Now researchers at Washington State University have developed a new surface sealant that makes existing concrete 75 percent more water-repellent. The new sealant also showed 44% improvement in reducing salt damage.
“We focused on one of the main culprits that compromises the integrity and durability of concrete, which is moisture,” said Xianming Shi, professor in the Department of Civil and Environmental Engineering who led the work. “If you can keep concrete dry, the vast majority of durability problems would go away.”
Moisture and salt-induced damage represent a serious problem faced by several buildings.
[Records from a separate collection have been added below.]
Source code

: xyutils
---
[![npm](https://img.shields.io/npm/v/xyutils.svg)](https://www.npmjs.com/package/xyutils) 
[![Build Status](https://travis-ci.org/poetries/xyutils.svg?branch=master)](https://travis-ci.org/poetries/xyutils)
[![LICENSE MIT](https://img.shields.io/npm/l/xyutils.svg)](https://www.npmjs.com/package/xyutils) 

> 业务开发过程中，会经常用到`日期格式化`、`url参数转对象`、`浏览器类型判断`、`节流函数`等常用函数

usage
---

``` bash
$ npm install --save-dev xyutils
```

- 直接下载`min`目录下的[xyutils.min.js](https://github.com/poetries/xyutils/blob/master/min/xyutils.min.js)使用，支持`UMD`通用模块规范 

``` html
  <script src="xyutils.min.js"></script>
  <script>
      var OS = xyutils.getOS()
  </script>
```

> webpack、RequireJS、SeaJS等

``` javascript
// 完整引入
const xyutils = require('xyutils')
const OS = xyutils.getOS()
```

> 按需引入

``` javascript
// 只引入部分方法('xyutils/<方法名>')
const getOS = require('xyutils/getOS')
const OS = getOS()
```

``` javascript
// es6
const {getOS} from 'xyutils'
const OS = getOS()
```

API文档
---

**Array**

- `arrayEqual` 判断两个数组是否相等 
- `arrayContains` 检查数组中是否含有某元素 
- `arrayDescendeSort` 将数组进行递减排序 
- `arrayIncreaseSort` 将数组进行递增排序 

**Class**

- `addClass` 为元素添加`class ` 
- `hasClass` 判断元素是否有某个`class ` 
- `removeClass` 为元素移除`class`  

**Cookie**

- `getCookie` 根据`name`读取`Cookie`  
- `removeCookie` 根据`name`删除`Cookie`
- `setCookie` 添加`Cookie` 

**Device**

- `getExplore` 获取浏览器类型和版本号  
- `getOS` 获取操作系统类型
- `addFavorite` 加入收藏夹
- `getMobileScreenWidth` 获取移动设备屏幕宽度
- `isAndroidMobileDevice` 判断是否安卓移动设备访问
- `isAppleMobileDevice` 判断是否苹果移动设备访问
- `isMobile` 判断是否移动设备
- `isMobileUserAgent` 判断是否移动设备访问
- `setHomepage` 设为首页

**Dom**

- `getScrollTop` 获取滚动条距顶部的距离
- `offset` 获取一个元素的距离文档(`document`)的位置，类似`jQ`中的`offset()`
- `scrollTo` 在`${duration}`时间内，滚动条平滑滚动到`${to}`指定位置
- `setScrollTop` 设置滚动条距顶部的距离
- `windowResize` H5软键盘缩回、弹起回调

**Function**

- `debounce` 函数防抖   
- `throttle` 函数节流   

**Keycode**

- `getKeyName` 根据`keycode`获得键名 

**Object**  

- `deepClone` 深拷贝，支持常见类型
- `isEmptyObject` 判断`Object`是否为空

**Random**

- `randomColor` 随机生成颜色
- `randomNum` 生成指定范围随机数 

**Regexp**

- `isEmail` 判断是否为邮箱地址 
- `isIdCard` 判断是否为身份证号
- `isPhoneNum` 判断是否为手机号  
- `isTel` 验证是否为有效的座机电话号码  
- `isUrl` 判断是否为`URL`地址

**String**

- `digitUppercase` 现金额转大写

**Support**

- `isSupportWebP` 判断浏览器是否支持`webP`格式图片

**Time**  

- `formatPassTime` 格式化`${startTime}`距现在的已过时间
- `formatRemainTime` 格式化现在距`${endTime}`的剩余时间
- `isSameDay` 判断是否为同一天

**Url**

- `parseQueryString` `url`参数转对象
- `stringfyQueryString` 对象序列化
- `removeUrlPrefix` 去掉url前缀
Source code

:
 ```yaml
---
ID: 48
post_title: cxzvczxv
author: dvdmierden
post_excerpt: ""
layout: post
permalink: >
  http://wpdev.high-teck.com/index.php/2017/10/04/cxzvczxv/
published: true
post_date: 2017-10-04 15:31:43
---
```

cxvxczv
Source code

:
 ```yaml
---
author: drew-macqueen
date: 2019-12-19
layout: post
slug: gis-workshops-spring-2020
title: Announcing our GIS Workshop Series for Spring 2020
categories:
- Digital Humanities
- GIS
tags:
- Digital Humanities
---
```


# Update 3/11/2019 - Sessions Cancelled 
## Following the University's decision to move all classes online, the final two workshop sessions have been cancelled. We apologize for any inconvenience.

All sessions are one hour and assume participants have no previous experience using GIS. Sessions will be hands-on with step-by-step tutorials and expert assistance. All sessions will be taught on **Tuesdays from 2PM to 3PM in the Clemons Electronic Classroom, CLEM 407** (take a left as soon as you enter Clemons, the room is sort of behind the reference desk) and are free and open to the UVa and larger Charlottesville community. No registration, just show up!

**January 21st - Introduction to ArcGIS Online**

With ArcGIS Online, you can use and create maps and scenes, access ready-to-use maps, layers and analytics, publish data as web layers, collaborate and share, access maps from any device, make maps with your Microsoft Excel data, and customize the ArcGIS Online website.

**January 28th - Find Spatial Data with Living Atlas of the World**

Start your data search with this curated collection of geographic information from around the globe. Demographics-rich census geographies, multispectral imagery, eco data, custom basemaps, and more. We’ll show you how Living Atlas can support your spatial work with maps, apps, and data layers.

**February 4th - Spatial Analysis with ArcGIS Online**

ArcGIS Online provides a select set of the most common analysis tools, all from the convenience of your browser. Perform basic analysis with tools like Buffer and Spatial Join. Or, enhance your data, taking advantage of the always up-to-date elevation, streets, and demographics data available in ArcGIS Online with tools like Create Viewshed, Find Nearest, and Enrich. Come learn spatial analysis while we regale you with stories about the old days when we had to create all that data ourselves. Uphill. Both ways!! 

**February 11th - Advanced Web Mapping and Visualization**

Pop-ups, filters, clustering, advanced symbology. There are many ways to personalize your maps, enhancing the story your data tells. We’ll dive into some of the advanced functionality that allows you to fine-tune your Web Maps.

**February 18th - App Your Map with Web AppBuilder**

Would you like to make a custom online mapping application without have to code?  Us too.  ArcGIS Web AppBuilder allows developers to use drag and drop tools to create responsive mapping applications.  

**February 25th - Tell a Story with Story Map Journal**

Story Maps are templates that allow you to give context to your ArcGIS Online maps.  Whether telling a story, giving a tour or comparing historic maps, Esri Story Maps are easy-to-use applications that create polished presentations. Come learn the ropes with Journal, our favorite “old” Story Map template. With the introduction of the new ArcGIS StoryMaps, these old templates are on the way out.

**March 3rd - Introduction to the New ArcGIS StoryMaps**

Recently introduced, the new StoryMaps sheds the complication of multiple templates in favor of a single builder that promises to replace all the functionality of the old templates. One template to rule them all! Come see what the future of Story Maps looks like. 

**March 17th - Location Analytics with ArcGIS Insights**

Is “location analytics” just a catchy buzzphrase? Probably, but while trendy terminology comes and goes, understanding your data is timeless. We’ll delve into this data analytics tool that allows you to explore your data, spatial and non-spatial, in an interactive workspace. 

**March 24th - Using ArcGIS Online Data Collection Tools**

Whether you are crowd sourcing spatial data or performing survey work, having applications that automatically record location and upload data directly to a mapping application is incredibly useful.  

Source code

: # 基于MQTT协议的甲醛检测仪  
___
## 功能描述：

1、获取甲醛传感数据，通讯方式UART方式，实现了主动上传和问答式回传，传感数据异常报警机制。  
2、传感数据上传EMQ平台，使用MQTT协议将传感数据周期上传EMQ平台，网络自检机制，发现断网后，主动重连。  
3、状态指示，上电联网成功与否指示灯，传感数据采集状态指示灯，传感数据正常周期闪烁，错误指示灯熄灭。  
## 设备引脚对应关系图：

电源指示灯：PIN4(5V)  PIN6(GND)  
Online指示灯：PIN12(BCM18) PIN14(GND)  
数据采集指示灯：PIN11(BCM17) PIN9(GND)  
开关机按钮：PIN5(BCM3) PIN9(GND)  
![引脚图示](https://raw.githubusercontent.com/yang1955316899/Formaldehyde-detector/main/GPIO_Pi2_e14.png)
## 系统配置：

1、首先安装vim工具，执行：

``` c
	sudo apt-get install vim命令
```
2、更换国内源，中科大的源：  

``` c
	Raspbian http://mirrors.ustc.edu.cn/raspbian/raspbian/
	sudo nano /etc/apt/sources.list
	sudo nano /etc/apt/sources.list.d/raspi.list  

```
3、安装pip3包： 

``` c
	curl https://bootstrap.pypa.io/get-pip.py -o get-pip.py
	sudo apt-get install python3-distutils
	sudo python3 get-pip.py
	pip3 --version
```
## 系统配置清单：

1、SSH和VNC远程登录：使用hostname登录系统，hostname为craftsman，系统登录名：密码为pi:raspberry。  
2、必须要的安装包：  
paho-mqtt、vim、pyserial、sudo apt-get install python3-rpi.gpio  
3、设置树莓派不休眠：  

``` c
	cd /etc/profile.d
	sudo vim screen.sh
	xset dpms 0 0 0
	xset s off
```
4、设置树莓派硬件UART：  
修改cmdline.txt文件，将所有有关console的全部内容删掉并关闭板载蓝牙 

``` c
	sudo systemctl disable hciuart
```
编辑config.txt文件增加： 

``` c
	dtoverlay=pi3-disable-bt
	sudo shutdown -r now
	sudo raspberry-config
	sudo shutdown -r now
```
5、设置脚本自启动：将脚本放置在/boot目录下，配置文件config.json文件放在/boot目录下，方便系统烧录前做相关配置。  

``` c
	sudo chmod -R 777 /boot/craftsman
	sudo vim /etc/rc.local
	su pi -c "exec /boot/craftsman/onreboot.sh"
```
Worldwide transportation structures like roads or bridges and the building sector require hundreds of billions of dollars a year as repair and maintenance costs.
“Concrete, even though it seems like solid rock, is basically a sponge when you look at it under a microscope,” Shi said. “It’s a highly porous, non-homogenous composite material.”
To solve this issue, researchers added nanomaterials graphene oxide and montmorillonite nanoclay to a commercial siliconate-based concrete sealant. These added nanomaterials helped in densifying the microstructure of the concrete. So the concrete produced is more difficult for liquid water to penetrate. Not only that, but nanomaterials also sheltered the concrete from the deicing salts.